### WHAT THE EXERCISE ASKS:
If a line below contains the string "assets", copy it out.

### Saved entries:
● ● ● ● ●
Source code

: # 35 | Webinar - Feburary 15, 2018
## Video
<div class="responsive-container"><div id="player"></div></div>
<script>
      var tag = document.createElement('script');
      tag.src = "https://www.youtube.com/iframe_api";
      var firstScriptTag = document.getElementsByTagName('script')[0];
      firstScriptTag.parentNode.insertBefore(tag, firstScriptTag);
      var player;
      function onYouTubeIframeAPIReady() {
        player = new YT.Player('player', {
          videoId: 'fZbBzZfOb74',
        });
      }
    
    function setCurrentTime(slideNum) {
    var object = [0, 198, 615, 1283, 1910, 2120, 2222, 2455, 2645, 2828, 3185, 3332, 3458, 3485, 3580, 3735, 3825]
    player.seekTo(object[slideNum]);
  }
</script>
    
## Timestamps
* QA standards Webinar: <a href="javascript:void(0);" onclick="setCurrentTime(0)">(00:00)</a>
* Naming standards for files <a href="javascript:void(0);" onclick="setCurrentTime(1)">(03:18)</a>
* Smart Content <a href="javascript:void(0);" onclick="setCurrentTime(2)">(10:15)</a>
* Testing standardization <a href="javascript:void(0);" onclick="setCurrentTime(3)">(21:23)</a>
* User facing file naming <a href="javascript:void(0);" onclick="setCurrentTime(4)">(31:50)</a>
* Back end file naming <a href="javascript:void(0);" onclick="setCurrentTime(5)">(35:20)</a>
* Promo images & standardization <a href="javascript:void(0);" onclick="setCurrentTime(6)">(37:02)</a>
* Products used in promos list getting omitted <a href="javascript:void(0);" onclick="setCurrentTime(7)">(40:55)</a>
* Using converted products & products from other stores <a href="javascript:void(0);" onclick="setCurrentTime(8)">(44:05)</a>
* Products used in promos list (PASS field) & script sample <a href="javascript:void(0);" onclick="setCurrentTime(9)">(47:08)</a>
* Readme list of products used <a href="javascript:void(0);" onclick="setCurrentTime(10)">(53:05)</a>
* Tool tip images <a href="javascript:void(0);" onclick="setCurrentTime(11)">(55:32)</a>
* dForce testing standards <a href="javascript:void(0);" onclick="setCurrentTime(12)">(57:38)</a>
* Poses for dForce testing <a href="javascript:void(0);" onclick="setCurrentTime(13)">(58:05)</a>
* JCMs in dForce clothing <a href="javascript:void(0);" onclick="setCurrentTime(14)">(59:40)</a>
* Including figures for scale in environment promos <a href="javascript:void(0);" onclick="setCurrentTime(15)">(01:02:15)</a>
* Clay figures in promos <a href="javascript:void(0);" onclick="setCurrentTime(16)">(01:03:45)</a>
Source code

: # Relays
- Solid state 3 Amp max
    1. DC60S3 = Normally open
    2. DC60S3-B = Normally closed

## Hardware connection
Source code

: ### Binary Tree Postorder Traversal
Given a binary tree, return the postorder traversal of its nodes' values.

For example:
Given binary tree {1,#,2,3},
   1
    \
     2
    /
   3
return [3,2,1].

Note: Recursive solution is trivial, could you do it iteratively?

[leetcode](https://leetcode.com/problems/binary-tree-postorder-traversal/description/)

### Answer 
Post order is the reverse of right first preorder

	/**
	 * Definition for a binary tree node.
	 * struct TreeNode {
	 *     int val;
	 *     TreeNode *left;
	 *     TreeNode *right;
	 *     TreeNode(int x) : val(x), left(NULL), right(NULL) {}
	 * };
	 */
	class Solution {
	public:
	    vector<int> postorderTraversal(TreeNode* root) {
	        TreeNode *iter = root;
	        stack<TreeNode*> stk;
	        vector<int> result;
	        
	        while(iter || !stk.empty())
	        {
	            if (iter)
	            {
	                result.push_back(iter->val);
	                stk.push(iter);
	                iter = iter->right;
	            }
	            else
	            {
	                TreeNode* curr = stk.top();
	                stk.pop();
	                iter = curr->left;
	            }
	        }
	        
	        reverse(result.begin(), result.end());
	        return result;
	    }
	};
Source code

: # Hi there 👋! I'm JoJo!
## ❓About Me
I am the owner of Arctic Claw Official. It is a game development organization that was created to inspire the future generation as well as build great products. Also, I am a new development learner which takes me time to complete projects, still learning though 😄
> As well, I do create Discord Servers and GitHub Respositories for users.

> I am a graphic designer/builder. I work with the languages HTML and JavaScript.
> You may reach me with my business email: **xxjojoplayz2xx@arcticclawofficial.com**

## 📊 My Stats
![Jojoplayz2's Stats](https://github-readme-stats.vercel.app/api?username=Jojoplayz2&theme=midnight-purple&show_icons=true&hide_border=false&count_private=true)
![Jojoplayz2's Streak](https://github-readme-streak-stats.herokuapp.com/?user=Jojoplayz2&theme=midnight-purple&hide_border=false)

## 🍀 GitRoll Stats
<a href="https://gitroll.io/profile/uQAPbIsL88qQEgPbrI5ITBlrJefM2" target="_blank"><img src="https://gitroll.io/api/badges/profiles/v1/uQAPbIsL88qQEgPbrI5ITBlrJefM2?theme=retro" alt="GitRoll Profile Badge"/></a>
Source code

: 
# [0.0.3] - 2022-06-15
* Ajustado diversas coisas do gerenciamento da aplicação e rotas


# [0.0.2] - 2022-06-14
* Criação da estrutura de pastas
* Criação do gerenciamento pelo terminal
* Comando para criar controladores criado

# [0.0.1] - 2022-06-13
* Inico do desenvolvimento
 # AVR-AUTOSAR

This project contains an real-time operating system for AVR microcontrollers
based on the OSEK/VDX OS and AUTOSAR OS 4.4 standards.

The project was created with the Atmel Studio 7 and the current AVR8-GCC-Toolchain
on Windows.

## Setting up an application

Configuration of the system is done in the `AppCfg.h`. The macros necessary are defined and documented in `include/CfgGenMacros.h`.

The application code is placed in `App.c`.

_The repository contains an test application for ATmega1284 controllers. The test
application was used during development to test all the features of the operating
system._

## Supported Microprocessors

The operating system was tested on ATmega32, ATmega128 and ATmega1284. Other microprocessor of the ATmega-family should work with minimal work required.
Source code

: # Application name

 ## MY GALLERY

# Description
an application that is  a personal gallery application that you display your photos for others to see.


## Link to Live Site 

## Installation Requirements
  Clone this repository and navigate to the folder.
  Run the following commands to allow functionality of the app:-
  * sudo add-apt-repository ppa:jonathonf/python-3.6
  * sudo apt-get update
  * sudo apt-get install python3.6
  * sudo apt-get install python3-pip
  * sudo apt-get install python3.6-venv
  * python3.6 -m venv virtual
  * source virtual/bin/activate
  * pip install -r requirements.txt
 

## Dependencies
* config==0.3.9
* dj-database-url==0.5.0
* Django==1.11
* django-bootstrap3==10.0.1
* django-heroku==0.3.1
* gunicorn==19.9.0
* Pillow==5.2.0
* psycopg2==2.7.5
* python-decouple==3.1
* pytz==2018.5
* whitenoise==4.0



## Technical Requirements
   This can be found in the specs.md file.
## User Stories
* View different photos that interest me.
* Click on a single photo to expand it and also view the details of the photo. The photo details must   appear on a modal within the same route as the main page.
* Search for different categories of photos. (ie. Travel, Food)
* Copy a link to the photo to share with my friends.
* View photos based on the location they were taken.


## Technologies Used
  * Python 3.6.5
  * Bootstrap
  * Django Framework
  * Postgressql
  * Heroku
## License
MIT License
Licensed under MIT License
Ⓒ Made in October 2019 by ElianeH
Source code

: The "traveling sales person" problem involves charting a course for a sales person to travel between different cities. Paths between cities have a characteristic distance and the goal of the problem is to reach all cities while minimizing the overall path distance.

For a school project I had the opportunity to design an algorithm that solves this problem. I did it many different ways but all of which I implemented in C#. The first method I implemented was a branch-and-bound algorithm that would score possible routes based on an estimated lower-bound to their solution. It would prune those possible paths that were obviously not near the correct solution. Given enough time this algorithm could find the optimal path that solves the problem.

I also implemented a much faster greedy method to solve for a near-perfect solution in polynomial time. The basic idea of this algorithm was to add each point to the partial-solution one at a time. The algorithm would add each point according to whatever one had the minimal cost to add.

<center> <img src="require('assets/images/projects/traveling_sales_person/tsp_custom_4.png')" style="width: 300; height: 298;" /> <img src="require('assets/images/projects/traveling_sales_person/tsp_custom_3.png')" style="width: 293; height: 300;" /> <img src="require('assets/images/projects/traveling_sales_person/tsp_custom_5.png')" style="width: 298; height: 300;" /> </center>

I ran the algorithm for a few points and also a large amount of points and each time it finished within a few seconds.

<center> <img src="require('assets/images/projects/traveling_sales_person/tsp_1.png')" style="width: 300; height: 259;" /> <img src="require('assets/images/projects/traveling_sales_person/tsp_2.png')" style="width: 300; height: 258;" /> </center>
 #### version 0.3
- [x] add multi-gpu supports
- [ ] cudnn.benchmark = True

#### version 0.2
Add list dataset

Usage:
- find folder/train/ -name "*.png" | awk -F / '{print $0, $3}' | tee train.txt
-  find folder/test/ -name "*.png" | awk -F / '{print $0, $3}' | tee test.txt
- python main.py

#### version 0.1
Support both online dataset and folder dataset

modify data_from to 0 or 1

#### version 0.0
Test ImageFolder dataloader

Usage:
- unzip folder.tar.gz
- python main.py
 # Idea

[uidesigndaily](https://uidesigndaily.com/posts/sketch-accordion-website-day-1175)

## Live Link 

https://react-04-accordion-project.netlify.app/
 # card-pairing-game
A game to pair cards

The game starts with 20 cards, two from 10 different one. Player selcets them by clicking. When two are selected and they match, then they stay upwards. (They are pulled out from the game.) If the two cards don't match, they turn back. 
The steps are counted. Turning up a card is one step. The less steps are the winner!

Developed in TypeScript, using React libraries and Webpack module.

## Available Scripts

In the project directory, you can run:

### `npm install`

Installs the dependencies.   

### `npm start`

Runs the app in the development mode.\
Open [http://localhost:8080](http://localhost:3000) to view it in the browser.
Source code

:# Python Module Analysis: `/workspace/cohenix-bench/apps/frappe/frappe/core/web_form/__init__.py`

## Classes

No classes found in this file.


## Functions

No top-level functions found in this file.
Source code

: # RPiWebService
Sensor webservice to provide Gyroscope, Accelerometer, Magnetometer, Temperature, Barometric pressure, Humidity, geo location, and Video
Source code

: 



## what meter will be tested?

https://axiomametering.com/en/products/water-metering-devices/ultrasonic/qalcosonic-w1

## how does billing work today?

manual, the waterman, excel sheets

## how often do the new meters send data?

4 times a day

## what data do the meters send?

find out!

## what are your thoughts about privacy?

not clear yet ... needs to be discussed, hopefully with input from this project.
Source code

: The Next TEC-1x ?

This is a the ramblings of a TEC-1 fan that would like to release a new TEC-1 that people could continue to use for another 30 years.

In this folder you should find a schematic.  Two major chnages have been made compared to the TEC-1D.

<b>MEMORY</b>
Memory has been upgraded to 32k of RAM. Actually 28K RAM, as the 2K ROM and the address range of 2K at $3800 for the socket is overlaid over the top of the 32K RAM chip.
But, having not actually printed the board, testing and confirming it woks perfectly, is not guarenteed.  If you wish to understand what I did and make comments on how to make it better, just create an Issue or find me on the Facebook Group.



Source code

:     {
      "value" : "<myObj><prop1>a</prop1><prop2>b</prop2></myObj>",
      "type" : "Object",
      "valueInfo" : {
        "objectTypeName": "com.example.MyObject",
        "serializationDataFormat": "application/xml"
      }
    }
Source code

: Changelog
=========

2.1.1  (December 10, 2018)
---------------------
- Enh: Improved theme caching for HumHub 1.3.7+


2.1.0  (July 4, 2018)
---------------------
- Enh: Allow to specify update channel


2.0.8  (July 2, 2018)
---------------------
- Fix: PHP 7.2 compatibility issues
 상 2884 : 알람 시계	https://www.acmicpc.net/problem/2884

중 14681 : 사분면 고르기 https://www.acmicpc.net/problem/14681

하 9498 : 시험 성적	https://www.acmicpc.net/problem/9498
● ● ● ● ●
### TASK SOLUTION:
<center> <img src="require('assets/images/projects/traveling_sales_person/tsp_custom_4.png')" style="width: 300; height: 298;" /> <img src="require('assets/images/projects/traveling_sales_person/tsp_custom_3.png')" style="width: 293; height: 300;" /> <img src="require('assets/images/projects/traveling_sales_person/tsp_custom_5.png')" style="width: 298; height: 300;" /> </center>
<center> <img src="require('assets/images/projects/traveling_sales_person/tsp_1.png')" style="width: 300; height: 259;" /> <img src="require('assets/images/projects/traveling_sales_person/tsp_2.png')" style="width: 300; height: 258;" /> </center>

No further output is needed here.